Excerpted records
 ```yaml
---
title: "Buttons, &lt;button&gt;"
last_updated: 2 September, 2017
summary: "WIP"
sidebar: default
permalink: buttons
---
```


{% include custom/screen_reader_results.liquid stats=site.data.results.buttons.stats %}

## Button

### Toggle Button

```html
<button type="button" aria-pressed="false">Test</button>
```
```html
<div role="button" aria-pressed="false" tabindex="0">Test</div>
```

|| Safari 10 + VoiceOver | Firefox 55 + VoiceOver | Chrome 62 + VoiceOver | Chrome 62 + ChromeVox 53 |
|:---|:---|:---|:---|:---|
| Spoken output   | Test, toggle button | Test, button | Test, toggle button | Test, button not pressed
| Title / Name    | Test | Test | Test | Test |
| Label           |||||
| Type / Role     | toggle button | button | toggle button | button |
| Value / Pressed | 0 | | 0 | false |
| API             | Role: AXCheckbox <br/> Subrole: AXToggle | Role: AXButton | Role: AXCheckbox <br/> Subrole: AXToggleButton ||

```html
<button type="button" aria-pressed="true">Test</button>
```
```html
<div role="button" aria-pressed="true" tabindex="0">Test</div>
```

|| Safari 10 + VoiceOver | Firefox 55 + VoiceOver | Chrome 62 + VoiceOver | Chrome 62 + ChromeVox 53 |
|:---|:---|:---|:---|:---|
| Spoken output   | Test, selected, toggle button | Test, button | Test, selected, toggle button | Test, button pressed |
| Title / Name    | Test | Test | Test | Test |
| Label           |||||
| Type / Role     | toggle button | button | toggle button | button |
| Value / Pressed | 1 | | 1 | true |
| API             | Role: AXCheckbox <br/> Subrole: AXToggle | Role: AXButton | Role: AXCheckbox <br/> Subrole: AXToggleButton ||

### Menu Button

---

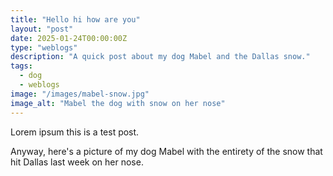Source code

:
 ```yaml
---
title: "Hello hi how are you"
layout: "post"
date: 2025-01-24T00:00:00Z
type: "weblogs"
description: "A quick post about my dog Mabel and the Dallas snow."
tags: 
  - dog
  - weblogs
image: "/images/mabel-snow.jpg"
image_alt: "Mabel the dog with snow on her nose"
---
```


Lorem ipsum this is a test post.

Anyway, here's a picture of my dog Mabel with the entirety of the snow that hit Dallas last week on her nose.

Exercise instructions
Look above for the line containing "1 | | 1 | true |" and the line containing "### Menu Button". Transcribe both, with the lines between them, exactly.

Response for this exercise
| Value / Pressed | 1 | | 1 | true |
| API             | Role: AXCheckbox <br/> Subrole: AXToggle | Role: AXButton | Role: AXCheckbox <br/> Subrole: AXToggleButton ||

### Menu Button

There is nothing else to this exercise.